Tarian Api
Karya: Ribut Achwandi
Orang-orang memanggilku Jagur. Entah, aku tidak pernah tahu dari mana nama itu aku dapatkan. Semua berjalan secara otomatis. Tanpa rencana. Atau mungkin ini adalah rencana Tuhan? Seperti biasa, aku akan mendengar nama itu berkali-kali disebut, ketika aku menari di depan mereka, penggemarku. Ya, pekerjaanku memang sebagai penari. Tepatnya, penari akrobat. Penari di atas panggung pertunjukan sirkus. Itu aku jalani sudah lima tahun ini.
Iringan musik mulai diperdengarkan. Tepukan tangan mulai membahana. Tirai merah perlahan mulai tersingkap. Sorot lampu yang megah menyilaukan. Saatnya aku keluar. Tepukan makin bergemuruh.
“Lihat! Itu dia!” seru salah seorang dari mereka yang kemudian disusul sorak sorai.
“Jagur! Jagur! Jagur! Jagur!”
Semakin sorakan itu terdengar, aku seperti mendapatkan suntikan semangat. Aku tambah bersemangat. Seperti kesetanan. Berjempalitan. Berlarian ke sana kemari. ‘Ya, mereka pasti sedang menunggu aksi spektakulerku. Aksi puncakku,’ pikirku.
Tapi, aku tak ingin buru-buru menyudahi. Membiarkan mereka ikut bersemangat dalam penantian. Akulah penentu kapan akan dipuncaki. Sorakan itu kian membahana. Kian keras, diselingi tepukan tangan. Terdengar seperti gemuruh angin yang membadai, hingga tak lagi jelas namaku disebut. Samar-samar. Itulah saat yang aku nanti. Aku seperti dalam ekstase. Begitu menyenangkan!
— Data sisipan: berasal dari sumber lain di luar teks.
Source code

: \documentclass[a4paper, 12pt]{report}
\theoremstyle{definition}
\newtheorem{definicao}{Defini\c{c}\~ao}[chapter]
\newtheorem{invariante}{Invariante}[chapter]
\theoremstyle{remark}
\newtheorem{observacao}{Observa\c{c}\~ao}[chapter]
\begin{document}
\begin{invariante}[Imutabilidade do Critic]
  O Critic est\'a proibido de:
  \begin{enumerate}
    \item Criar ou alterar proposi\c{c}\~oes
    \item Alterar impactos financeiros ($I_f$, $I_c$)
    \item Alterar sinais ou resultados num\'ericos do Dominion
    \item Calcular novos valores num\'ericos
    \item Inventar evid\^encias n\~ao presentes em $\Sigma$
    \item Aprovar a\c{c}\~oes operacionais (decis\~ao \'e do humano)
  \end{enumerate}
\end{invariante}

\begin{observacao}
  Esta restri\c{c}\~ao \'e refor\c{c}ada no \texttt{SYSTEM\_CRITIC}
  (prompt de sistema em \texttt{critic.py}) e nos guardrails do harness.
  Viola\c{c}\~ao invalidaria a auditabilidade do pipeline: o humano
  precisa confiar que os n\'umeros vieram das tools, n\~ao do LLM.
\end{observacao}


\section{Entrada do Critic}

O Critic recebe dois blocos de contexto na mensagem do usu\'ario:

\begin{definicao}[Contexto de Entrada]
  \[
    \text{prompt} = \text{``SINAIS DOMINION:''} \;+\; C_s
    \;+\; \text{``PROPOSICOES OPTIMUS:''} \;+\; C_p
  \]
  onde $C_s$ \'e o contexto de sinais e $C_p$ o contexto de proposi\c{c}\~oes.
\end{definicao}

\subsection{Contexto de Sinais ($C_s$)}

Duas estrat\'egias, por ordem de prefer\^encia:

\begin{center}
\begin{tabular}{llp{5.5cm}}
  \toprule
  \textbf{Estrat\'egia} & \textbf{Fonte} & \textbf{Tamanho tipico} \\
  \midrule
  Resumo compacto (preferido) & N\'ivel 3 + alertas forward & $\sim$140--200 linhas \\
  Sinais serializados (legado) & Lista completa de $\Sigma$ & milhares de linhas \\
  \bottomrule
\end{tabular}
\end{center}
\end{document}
“Ayo Jagur! Mana aksi spektakulermu?!” seru salah seorang dari mereka.
Aku tak lekas terpancing dengan seruan itu. Aku sengaja pancing perasaan mereka agar benar-benar puas menyaksikan aksiku.
“Jagur! Jagur! Jagur! Jagur!”
Itulah sinyal buatku. Tanda bahwa kesabaran mereka nyaris pudar. Segera aku pasang kuda-kuda. Memastikan semua tepat dalam hitunganku. Pelan mulai kukayuh pedal sepeda roda satu itu, berjalan di atas tali dengan nyala api. Di seberang aku juga harus siap-siap meloncati lima cincin api. Ditata berbaris. Begitulah kebiasaanku. Sudah sangat aku hafal. Setelah itu, aku harus bergegas meraih ayunan yang terus bergerak maju mundur. Diakhiri aksi terjun menuju matras. Aku harus terjun dengan sangat akurat.
Pelan aku mulai kayuh pedal sepeda beroda satu itu. Jilatan lidah api tak lagi terasa panas. Aku sudah biasa. Aku begitu bersemangat. Sepedaku aku gerakkan maju dengan lima putaran kayuhan pedal, lalu sedikit untuk membuat ketegangan aku mundurkan tiga putaran. Inilah drama dalam sirkus.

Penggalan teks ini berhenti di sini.